Title: Case-Asymmetry
Subtitle: A world-wide typological study on lexeme-class-dependent deviations
Series Title: LINCOM Studies in Language Typology 09
Published: 2005
Publisher: Lincom GmbH
http://www.lincom-europa.com
Author: Oliver A. Iggesen, University of Bremen
Hardback: ISBN: 3895863750 Pages: 660 Price: Europe EURO 124.00
Hardback: ISBN: 3895863750 Pages: 660 Price: U.S. $ 163.68
Hardback: ISBN: 3895863750 Pages: 660 Price: U.K. £ 85.52
Abstract:
It is common knowledge that in a number of European languages (e.g. English) certain case categories apply only to a subset of the overall stock of nominal lexemes, while being absent from the inflectional system of the rest. Thus, not all languages make use of their noun-inflectional potential in a consistent and generalized fashion. For this principled variation in morphological behavior Oliver A. Iggesen's monograph introduces the terminological pair case-symmetry vs. case-asymmetry. Case-asymmetry has hitherto received hardly any attention in linguistic literature, neither from a theoretical nor from an empirical perspective. If ever, its occurrence in European languages has been dismissed as accidental, and extra-European instances are usually not known to scholars of linguistics.

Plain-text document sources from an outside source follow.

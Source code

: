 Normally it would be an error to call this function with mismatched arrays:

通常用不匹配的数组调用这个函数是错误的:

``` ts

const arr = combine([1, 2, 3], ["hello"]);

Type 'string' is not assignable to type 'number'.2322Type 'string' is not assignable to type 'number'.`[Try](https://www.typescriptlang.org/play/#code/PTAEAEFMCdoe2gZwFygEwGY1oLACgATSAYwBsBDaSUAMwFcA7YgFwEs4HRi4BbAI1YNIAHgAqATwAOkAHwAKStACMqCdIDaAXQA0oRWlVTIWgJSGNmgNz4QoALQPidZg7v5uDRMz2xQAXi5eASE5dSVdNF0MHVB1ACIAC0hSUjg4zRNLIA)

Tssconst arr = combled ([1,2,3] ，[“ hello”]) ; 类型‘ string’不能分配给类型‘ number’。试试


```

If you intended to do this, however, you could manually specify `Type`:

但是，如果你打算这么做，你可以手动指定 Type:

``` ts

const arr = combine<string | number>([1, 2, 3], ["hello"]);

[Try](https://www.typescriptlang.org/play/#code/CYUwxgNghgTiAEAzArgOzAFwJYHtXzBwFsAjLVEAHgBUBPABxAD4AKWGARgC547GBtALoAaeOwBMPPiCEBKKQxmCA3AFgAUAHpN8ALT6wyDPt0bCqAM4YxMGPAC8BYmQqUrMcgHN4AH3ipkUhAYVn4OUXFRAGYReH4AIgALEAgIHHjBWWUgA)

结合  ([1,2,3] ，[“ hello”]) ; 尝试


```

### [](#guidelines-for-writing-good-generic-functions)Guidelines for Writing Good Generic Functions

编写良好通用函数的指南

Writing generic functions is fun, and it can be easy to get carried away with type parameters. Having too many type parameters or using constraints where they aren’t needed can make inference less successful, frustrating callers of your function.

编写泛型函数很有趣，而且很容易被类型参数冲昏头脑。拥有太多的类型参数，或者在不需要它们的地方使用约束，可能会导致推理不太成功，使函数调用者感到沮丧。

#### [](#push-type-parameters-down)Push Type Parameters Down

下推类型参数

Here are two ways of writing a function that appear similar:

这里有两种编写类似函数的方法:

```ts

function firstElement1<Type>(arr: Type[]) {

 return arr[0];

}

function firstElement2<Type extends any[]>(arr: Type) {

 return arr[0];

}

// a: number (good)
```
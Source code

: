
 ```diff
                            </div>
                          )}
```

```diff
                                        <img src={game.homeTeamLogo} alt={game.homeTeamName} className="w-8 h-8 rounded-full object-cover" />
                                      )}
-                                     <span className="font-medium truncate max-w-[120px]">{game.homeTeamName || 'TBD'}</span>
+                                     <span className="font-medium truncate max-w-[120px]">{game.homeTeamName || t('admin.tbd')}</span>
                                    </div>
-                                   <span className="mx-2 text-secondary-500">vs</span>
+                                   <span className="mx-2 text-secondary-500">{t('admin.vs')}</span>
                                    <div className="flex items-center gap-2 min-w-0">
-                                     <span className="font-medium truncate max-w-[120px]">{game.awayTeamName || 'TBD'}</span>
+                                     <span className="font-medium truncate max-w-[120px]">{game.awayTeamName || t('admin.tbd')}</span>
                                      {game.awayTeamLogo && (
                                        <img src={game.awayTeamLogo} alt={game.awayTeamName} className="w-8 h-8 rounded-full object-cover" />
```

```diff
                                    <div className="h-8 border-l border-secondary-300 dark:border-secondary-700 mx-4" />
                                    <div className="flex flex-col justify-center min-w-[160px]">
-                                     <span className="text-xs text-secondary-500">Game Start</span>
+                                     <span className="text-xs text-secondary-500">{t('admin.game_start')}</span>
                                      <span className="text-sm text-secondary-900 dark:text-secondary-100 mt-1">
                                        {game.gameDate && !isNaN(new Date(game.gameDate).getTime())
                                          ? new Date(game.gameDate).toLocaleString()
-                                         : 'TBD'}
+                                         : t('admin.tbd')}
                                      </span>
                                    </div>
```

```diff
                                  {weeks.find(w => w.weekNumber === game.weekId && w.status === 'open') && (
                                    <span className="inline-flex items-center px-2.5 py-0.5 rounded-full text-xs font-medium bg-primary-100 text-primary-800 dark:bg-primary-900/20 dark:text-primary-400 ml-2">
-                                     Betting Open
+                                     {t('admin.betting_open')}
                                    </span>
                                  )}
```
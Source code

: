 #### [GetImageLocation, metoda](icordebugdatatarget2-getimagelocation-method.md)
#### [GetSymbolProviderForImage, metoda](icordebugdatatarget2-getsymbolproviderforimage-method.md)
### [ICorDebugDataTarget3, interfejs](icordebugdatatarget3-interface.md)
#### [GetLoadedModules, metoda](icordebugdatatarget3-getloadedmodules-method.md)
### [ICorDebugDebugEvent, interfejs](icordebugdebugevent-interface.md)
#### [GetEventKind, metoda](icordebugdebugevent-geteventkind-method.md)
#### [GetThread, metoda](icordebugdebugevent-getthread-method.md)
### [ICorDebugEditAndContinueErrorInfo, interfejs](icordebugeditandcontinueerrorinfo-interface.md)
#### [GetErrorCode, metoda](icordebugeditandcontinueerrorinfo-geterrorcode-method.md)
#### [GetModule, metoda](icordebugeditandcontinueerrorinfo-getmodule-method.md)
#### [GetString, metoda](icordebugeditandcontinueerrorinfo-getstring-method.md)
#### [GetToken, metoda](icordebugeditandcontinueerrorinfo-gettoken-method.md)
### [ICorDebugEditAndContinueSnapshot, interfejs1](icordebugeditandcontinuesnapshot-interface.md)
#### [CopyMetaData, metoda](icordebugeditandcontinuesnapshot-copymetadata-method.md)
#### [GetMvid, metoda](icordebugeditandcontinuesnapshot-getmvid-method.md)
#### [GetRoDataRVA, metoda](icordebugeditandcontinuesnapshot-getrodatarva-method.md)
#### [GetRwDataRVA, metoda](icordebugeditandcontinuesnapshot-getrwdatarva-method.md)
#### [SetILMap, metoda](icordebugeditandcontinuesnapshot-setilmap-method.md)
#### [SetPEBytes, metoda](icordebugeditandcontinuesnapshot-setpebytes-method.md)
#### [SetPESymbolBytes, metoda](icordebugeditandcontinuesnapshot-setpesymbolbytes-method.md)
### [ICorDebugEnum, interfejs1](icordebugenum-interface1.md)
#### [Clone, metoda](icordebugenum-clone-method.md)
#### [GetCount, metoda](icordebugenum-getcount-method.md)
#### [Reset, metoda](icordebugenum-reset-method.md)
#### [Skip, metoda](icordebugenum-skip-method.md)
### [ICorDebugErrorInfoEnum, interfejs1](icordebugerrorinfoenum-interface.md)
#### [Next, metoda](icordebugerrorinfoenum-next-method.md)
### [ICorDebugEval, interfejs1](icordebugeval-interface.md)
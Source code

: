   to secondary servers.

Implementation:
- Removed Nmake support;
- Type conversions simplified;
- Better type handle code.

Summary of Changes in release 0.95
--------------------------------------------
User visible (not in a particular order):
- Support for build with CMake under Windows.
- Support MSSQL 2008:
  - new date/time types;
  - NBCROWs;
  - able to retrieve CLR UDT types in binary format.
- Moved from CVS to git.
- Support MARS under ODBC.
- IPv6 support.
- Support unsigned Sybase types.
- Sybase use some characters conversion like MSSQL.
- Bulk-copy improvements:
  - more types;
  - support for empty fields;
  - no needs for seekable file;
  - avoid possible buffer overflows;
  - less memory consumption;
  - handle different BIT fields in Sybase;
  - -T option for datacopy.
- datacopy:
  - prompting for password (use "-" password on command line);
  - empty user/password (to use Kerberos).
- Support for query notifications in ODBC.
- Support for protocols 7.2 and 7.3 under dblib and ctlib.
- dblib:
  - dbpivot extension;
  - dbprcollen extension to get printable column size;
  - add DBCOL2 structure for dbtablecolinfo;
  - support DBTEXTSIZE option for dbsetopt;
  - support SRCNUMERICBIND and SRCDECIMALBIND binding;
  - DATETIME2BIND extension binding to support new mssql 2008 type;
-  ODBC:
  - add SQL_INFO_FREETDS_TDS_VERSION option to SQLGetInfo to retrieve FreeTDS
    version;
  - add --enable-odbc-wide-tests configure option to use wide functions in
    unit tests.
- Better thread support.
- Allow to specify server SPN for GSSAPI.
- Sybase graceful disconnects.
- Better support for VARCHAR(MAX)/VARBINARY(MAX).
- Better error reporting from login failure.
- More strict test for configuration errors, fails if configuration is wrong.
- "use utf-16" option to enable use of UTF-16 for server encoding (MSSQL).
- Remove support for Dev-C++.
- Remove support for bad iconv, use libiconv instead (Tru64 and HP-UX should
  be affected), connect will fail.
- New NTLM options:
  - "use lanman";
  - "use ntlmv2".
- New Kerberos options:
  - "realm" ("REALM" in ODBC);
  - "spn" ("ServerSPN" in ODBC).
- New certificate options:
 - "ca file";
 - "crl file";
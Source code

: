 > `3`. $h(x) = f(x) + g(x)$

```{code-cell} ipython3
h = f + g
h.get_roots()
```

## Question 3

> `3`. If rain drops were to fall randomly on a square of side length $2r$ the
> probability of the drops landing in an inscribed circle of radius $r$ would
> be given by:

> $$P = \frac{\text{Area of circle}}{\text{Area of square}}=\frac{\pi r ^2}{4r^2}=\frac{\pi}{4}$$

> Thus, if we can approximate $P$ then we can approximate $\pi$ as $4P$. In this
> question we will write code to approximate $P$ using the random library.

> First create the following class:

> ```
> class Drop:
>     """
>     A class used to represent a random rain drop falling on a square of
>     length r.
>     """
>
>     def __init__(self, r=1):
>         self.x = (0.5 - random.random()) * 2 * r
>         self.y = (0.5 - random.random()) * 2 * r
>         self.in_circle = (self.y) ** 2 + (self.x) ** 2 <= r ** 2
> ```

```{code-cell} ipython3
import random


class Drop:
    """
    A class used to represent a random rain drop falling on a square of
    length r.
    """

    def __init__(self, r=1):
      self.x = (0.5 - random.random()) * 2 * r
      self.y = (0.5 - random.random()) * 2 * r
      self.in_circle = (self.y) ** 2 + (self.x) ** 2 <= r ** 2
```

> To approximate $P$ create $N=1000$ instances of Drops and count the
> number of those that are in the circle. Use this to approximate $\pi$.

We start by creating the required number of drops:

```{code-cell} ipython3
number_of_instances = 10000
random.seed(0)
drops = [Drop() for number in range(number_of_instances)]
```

Iggesen's book closes this gap by exploring case-asymmetry from a typological perspective on the basis of a 260-language sample. The author demonstrates that this underestimated property is indeed manifested by a considerable number of languages. Following a discussion of the theoretical foundations and implications of this concept, Iggesen provides a detailed documentation of the identified instances of case-asymmetry and introduces a meaningful typological sub-classification of the phenomenon. Furthermore, he shows that case-asymmetry is functionally motivated and integrated into the even broader domain of differential relational marking. The book is supplemented by typological maps.